Building VoiceXML Applications

Building VoiceXML Applications

Now that you have a solid understanding of the VoiceXML architecture, it is time to look more closely at the VoiceXML language itself. If you have experience with other XML-based markup languages, such as WML or XHTML, or even other tag-based languages, such as HTML or HDML, creating VoiceXML applications will not pose much difficulty for you. The main adjustment will be to the development of the user interface. Rather than sending content to a screen, it is spoken over a telephone. For this reason, it is very important to create clean, intuitive applications so users do not become frustrated and hang up. VoiceXML includes elements to help with this, as we will discuss later in this section.

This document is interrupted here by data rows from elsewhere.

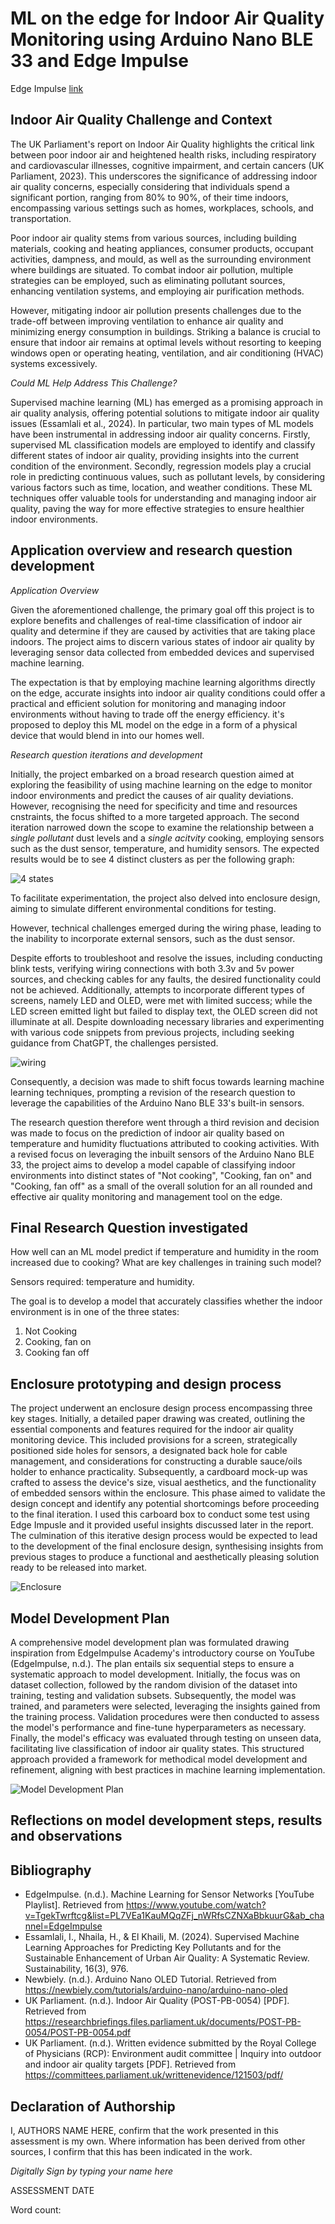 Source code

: # ML on the edge for Indoor Air Quality Monitoring using Arduino Nano BLE 33 and Edge Impulse

Edge Impulse [link](https://studio.edgeimpulse.com/public/379255/live)

## Indoor Air Quality Challenge and Context

The UK Parliament's report on Indoor Air Quality highlights the critical link between poor indoor air and heightened health risks, including respiratory and cardiovascular illnesses, cognitive impairment, and certain cancers (UK Parliament, 2023). This underscores the significance of addressing indoor air quality concerns, especially considering that individuals spend a significant portion, ranging from 80% to 90%, of their time indoors, encompassing various settings such as homes, workplaces, schools, and transportation.

Poor indoor air quality stems from various sources, including building materials, cooking and heating appliances, consumer products, occupant activities, dampness, and mould, as well as the surrounding environment where buildings are situated. To combat indoor air pollution, multiple strategies can be employed, such as eliminating pollutant sources, enhancing ventilation systems, and employing air purification methods.

However, mitigating indoor air pollution presents challenges due to the trade-off between improving ventilation to enhance air quality and minimizing energy consumption in buildings. Striking a balance is crucial to ensure that indoor air remains at optimal levels without resorting to keeping windows open or operating heating, ventilation, and air conditioning (HVAC) systems excessively.


*Could ML Help Address This Challenge?*

Supervised machine learning (ML) has emerged as a promising approach in air quality analysis, offering potential solutions to mitigate indoor air quality issues (Essamlali et al., 2024). In particular, two main types of ML models have been instrumental in addressing indoor air quality concerns. Firstly, supervised ML classification models are employed to identify and classify different states of indoor air quality, providing insights into the current condition of the environment. Secondly, regression models play a crucial role in predicting continuous values, such as pollutant levels, by considering various factors such as time, location, and weather conditions. These ML techniques offer valuable tools for understanding and managing indoor air quality, paving the way for more effective strategies to ensure healthier indoor environments.


## Application overview and research question development

*Application Overview*

Given the aforementioned challenge, the primary goal off this project is to explore benefits and challenges of real-time classification of indoor air quality and determine if they are caused by activities that are taking place indoors. The project aims to discern various states of indoor air quality by leveraging sensor data collected from embedded devices and supervised machine learning. 

The expectation is that by employing machine learning algorithms directly on the edge, accurate insights into indoor air quality conditions could offer a practical and efficient solution for monitoring and managing indoor environments without having to trade off the energy efficiency. it's proposed to deploy this ML model on the edge in a form of a physical device that would blend in into our homes well.

*Research question iterations and development*

Initially, the project embarked on a broad research question aimed at exploring the feasibility of using machine learning on the edge to monitor indoor environments and predict the causes of air quality deviations. However, recognising the need for specificity and time and resources cnstraints, the focus shifted to a more targeted approach. The second iteration narrowed down the scope to examine the relationship between a *single pollutant* dust levels and a *single acitvity* cooking, employing sensors such as the dust sensor, temperature, and humidity sensors. The expected results would be to see 4 distinct clusters as per the following graph:

![4 states](https://github.com/StrikeEB/IAQ_ClassificationML/blob/main/4%20states%20for%20dust%20and%20cooking%20test.png)

To facilitate experimentation, the project also delved into enclosure design, aiming to simulate different environmental conditions for testing. 

However, technical challenges emerged during the wiring phase, leading to the inability to incorporate external sensors, such as the dust sensor. 

Despite efforts to troubleshoot and resolve the issues, including conducting blink tests, verifying wiring connections with both 3.3v and 5v power sources, and checking cables for any faults, the desired functionality could not be achieved. Additionally, attempts to incorporate different types of screens, namely LED and OLED, were met with limited success; while the LED screen emitted light but failed to display text, the OLED screen did not illuminate at all. Despite downloading necessary libraries and experimenting with various code snippets from previous projects, including seeking guidance from ChatGPT, the challenges persisted. 

![wiring](https://github.com/StrikeEB/IAQ_ClassificationML/blob/main/wiring.png)

Consequently, a decision was made to shift focus towards learning machine learning techniques, prompting a revision of the research question to leverage the capabilities of the Arduino Nano BLE 33's built-in sensors.

The research question therefore went through a third revision and decision was made to focus on the prediction of indoor air quality based on temperature and humidity fluctuations attributed to cooking activities. With a revised focus on leveraging the inbuilt sensors of the Arduino Nano BLE 33, the project aims to develop a model capable of classifying indoor environments into distinct states of "Not cooking", "Cooking, fan on" and "Cooking, fan off" as a small of the overall solution for an all rounded and effective air quality monitoring and management tool on the edge.

## Final Research Question investigated

How well can an ML model predict if temperature and humidity in the room increased due to cooking? What are key challenges in training such model?

Sensors required: temperature and humidity. 

The goal is to develop a model that accurately classifies whether the indoor environment is in one of the three states: 
1. Not Cooking
2. Cooking, fan on
3. Cooking fan off

## Enclosure prototyping and design process

The project underwent an enclosure design process encompassing three key stages. Initially, a detailed paper drawing was created, outlining the essential components and features required for the indoor air quality monitoring device. This included provisions for a screen, strategically positioned side holes for sensors, a designated back hole for cable management, and considerations for constructing a durable sauce/oils holder to enhance practicality. 
Subsequently, a cardboard mock-up was crafted to assess the device's size, visual aesthetics, and the functionality of embedded sensors within the enclosure. This phase aimed to validate the design concept and identify any potential shortcomings before proceeding to the final iteration. I used this carboard box to conduct some test using Edge Impusle and it provided useful insights discussed later in the report.
The culmination of this iterative design process would be expected to lead to the development of the final enclosure design, synthesising insights from previous stages to produce a functional and aesthetically pleasing solution ready to be released into market.

![Enclosure](https://github.com/StrikeEB/IAQ_ClassificationML/blob/main/enclosure.png)

## Model Development Plan

A comprehensive model development plan was formulated drawing inspiration from EdgeImpulse Academy's introductory course on YouTube (EdgeImpulse, n.d.). The plan entails six sequential steps to ensure a systematic approach to model development. Initially, the focus was on dataset collection, followed by the random division of the dataset into training, testing and validation subsets. Subsequently, the model was trained, and parameters were selected, leveraging the insights gained from the training process. Validation procedures were then conducted to assess the model's performance and fine-tune hyperparameters as necessary. Finally, the model's efficacy was evaluated through testing on unseen data, facilitating live classification of indoor air quality states. This structured approach provided a framework for methodical model development and refinement, aligning with best practices in machine learning implementation.

![Model Development Plan](https://github.com/StrikeEB/IAQ_ClassificationML/blob/main/model%20development%20plan.png)

## Reflections on model development steps, results and observations





## Bibliography

* EdgeImpulse. (n.d.). Machine Learning for Sensor Networks [YouTube Playlist]. Retrieved from https://www.youtube.com/watch?v=TgekTwrftcg&list=PL7VEa1KauMQqZFj_nWRfsCZNXaBbkuurG&ab_channel=EdgeImpulse
* Essamlali, I., Nhaila, H., & El Khaili, M. (2024). Supervised Machine Learning Approaches for Predicting Key Pollutants and for the Sustainable Enhancement of Urban Air Quality: A Systematic Review. Sustainability, 16(3), 976.
* Newbiely. (n.d.). Arduino Nano OLED Tutorial. Retrieved from https://newbiely.com/tutorials/arduino-nano/arduino-nano-oled
* UK Parliament. (n.d.). Indoor Air Quality (POST-PB-0054) [PDF]. Retrieved from https://researchbriefings.files.parliament.uk/documents/POST-PB-0054/POST-PB-0054.pdf
* UK Parliament. (n.d.). Written evidence submitted by the Royal College of Physicians (RCP): Environment audit committee | Inquiry into outdoor and indoor air quality targets [PDF]. Retrieved from https://committees.parliament.uk/writtenevidence/121503/pdf/



## Declaration of Authorship

I, AUTHORS NAME HERE, confirm that the work presented in this assessment is my own. Where information has been derived from other sources, I confirm that this has been indicated in the work.


*Digitally Sign by typing your name here*

ASSESSMENT DATE

Word count:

We are not going to go into depth on every aspect of the VoiceXML language. This type of information can be readily found at many of the sites outlined in the Helpful Links section at the end of this chapter. Instead, we will look at the general language concepts of VoiceXML, then examine code in an example application.

Language Concepts

Before examining some VoiceXML code, let's take a quick look at the basic concepts behind a VoiceXML application.

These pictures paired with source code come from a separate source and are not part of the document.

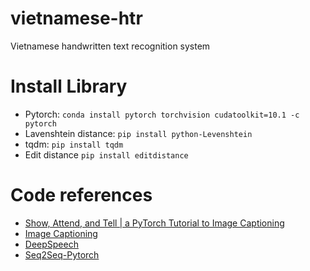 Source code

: # vietnamese-htr
Vietnamese handwritten text recognition system

# Install Library
- Pytorch: `conda install pytorch torchvision cudatoolkit=10.1 -c pytorch`
- Lavenshtein distance: `pip install python-Levenshtein`
- tqdm: `pip install tqdm`
- Edit distance `pip install editdistance`

# Code references
- [Show, Attend, and Tell | a PyTorch Tutorial to Image Captioning](https://github.com/sgrvinod/a-PyTorch-Tutorial-to-Image-Captioning)
- [Image Captioning](https://github.com/yunjey/pytorch-tutorial/tree/master/tutorials/03-advanced/image_captioning)
- [DeepSpeech](https://github.com/SeanNaren/deepspeech.pytorch)
- [Seq2Seq-Pytorch](https://github.com/b-etienne/Seq2seq-PyTorch)
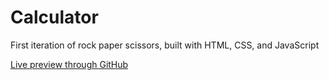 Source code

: # Calculator
First iteration of rock paper scissors, built with HTML, CSS, and JavaScript
<p><a href="https://liambaldyga.github.io/Calculator/">Live preview through GitHub</a></p> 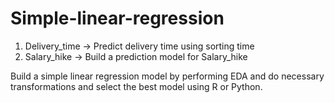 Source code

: # Simple-linear-regression
1) Delivery_time -> Predict delivery time using sorting time
2) Salary_hike -> Build a prediction model for Salary_hike
   
Build a simple linear regression model by performing EDA and do necessary transformations and select the best model using R or Python.
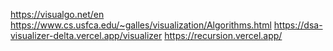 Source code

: https://visualgo.net/en
https://www.cs.usfca.edu/~galles/visualization/Algorithms.html
https://dsa-visualizer-delta.vercel.app/visualizer 
https://recursion.vercel.app/
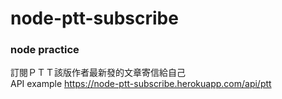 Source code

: # node-ptt-subscribe
### node practice
訂閱ＰＴＴ該版作者最新發的文章寄信給自己  
API example https://node-ptt-subscribe.herokuapp.com/api/ptt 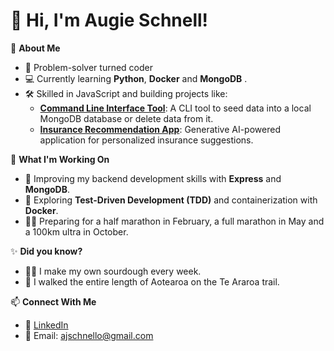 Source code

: # 👋 Hi, I'm Augie Schnell!

🌟 **About Me**  
- 🚀 Problem-solver turned coder  
- 💻 Currently learning **Python**, **Docker** and **MongoDB** .  
- 🛠️ Skilled in JavaScript and building projects like:
  - **[Command Line Interface Tool](https://github.com/AugieAud/cli-tool-mongodb.git)**: A CLI tool to seed data into a local MongoDB database or delete data from it.
  - **[Insurance Recommendation App](https://github.com/AugieAud/car-insurance-chatbot.git)**: Generative AI-powered application for personalized insurance suggestions.

🌱 **What I'm Working On**  
- 🔧 Improving my backend development skills with **Express** and **MongoDB**.  
- 🧠 Exploring **Test-Driven Development (TDD)** and containerization with **Docker**.  
- 🏃‍♂️ Preparing for a half marathon in February, a full marathon in May and a 100km ultra in October.

✨ **Did you know?**  
- 👨‍🍳 I make my own sourdough every week.  
- 💪 I walked the entire length of Aotearoa on the Te Araroa trail.  

📫 **Connect With Me**  
- 💼 [LinkedIn](https://www.linkedin.com/in/augie-schnell-067980342/) 
- 📧 Email: ajschnello@gmail.com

Once a user connects to the VoiceXML gateway, a session is started. This session is maintained as new VoiceXML documents are loaded and unloaded. The session ends only when requested by the user, the VoiceXML document, or the voice gateway. Each platform will have default session characteristics, many of which can be controlled by VoiceXML logic.

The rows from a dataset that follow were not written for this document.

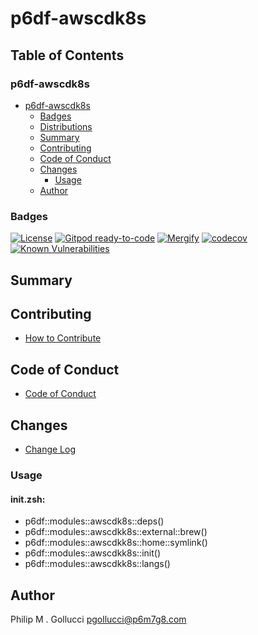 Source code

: # p6df-awscdk8s

## Table of Contents


### p6df-awscdk8s
- [p6df-awscdk8s](#p6df-awscdk8s)
  - [Badges](#badges)
  - [Distributions](#distributions)
  - [Summary](#summary)
  - [Contributing](#contributing)
  - [Code of Conduct](#code-of-conduct)
  - [Changes](#changes)
    - [Usage](#usage)
  - [Author](#author)

### Badges

[![License](https://img.shields.io/badge/License-Apache%202.0-yellowgreen.svg)](https://opensource.org/licenses/Apache-2.0)
[![Gitpod ready-to-code](https://img.shields.io/badge/Gitpod-ready--to--code-blue?logo=gitpod)](https://gitpod.io/#https://github.com/p6m7g8/p6df-awscdk8s)
[![Mergify](https://img.shields.io/endpoint.svg?url=https://gh.mergify.io/badges/p6m7g8/p6df-awscdk8s/&style=flat)](https://mergify.io)
[![codecov](https://codecov.io/gh/p6m7g8/p6df-awscdk8s/branch/master/graph/badge.svg?token=14Yj1fZbew)](https://codecov.io/gh/p6m7g8/p6df-awscdk8s)
[![Known Vulnerabilities](https://snyk.io/test/github/p6m7g8/p6df-awscdk8s/badge.svg?targetFile=package.json)](https://snyk.io/test/github/p6m7g8/p6df-awscdk8s?targetFile=package.json)

## Summary

## Contributing

- [How to Contribute](CONTRIBUTING.md)

## Code of Conduct

- [Code of Conduct](CODE_OF_CONDUCT.md)

## Changes

- [Change Log](CHANGELOG.md)

### Usage

#### init.zsh:

- p6df::modules::awscdk8s::deps()
- p6df::modules::awscdkk8s::external::brew()
- p6df::modules::awscdkk8s::home::symlink()
- p6df::modules::awscdkk8s::init()
- p6df::modules::awscdkk8s::langs()


## Author

Philip M . Gollucci <pgollucci@p6m7g8.com>
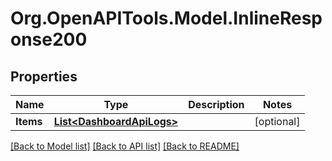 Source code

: # Org.OpenAPITools.Model.InlineResponse200
## Properties

Name | Type | Description | Notes
------------ | ------------- | ------------- | -------------
**Items** | [**List&lt;DashboardApiLogs&gt;**](DashboardApiLogs.md) |  | [optional] 

[[Back to Model list]](../README.md#documentation-for-models) [[Back to API list]](../README.md#documentation-for-api-endpoints) [[Back to README]](../README.md)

VoiceXML applications are constructed of one or many dialogs. Each dialog represents some form of conversational state with the user. After completing one dialog, you move on to another dialog, until the application is complete. There are two types of dialogs: forms and menus. A form collects user input, and a menu gives the user options to choose from. If at any point no dialog is specified, the VoiceXML application terminates automatically.

VoiceXML also has subdialogs. These are very similar to function calls, allowing the application to call out to a new dialog, then return to the original form. All of the variables, grammar, and state information is available upon returning to the calling document. Subdialogs can be used to create a set of components that may be used from several applications.


A VoiceXML application is a set of documents that share the same root document. This root document is automatically loaded any time a user interacts with any document in the application, and remains loaded until the user transitions to a document outside of the application. While it is loaded, the root document's variables are available to the other documents. It is also possible to specify grammars to be active for the duration of the application.


Grammars make it possible to specify valid inputs from the user. Each dialog will contain at least one speech and/or DTMF grammar. In simple applications, only the dialog's grammars are active for that dialog. In the more complex, mixed-initiative applications, it is possible to have active grammars outside of the dialog being executed. Mixed-initiative refers to applications in which both the user and the gateway determine what will happen next.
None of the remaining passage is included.